**Activity:** Every line from the one with "###### 图 6.19：ROC 曲线" through the final line of the entries below should be returned exactly; leave out all other lines.

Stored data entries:
===

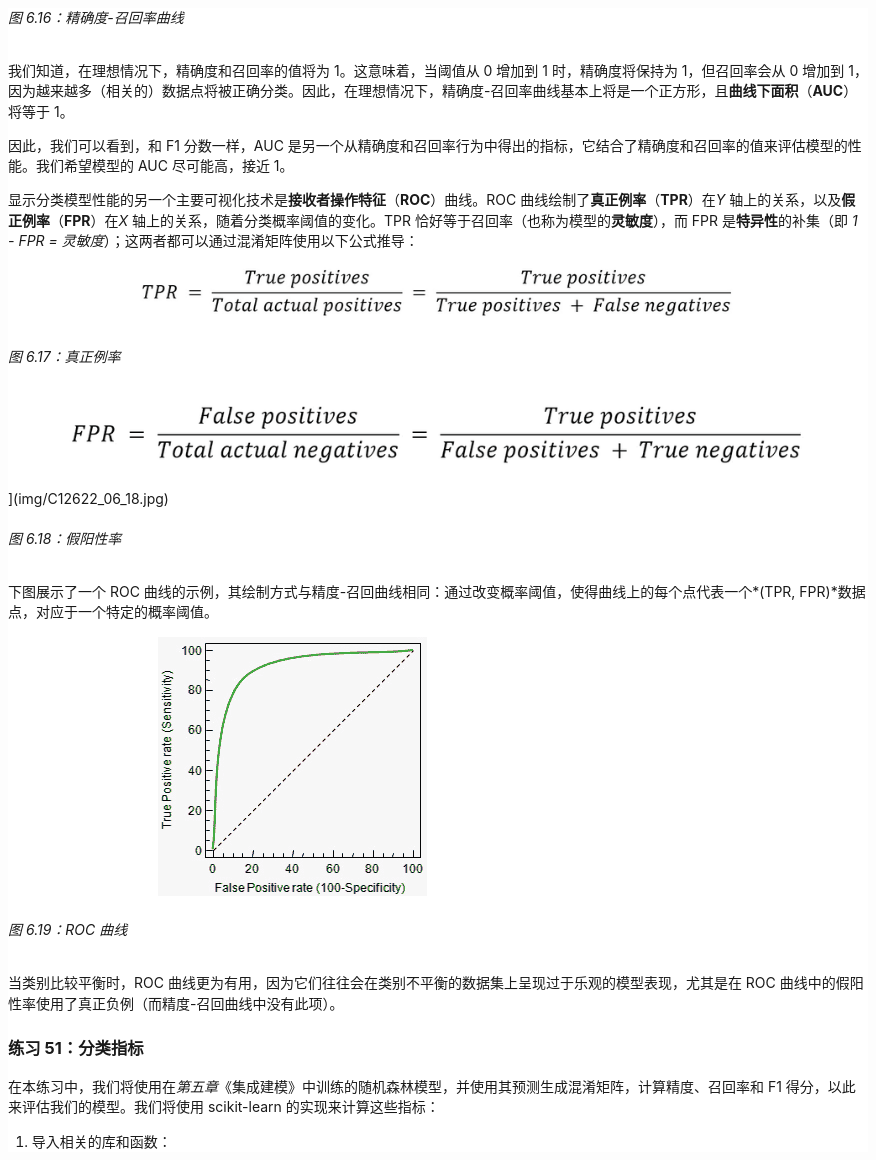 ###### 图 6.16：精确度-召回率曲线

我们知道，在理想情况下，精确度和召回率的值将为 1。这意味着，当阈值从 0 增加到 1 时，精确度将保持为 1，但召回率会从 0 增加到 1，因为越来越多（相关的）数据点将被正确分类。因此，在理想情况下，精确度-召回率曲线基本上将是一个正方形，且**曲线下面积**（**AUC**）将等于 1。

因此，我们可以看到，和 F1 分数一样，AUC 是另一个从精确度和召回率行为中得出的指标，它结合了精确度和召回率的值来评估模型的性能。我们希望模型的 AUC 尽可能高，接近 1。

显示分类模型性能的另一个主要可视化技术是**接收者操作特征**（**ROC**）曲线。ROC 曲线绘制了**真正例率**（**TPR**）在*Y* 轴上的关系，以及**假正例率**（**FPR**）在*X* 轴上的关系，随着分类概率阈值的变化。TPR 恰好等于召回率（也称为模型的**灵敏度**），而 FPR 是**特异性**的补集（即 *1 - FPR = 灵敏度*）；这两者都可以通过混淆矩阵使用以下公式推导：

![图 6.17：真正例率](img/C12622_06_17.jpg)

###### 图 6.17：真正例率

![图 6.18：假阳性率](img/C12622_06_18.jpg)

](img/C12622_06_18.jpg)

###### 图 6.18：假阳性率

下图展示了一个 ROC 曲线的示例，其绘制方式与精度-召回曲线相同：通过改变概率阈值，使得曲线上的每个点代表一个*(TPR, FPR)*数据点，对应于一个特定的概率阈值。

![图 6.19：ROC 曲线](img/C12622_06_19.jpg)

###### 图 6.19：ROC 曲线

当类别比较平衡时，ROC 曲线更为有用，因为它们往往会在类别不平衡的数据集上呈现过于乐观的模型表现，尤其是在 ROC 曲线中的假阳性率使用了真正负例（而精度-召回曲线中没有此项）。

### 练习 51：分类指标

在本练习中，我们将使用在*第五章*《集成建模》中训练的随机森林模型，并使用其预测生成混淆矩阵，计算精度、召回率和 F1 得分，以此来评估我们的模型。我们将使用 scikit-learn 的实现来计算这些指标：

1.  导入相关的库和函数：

===

**Solution to this exercise:**
###### 图 6.19：ROC 曲线

当类别比较平衡时，ROC 曲线更为有用，因为它们往往会在类别不平衡的数据集上呈现过于乐观的模型表现，尤其是在 ROC 曲线中的假阳性率使用了真正负例（而精度-召回曲线中没有此项）。

### 练习 51：分类指标

在本练习中，我们将使用在*第五章*《集成建模》中训练的随机森林模型，并使用其预测生成混淆矩阵，计算精度、召回率和 F1 得分，以此来评估我们的模型。我们将使用 scikit-learn 的实现来计算这些指标：

1.  导入相关的库和函数：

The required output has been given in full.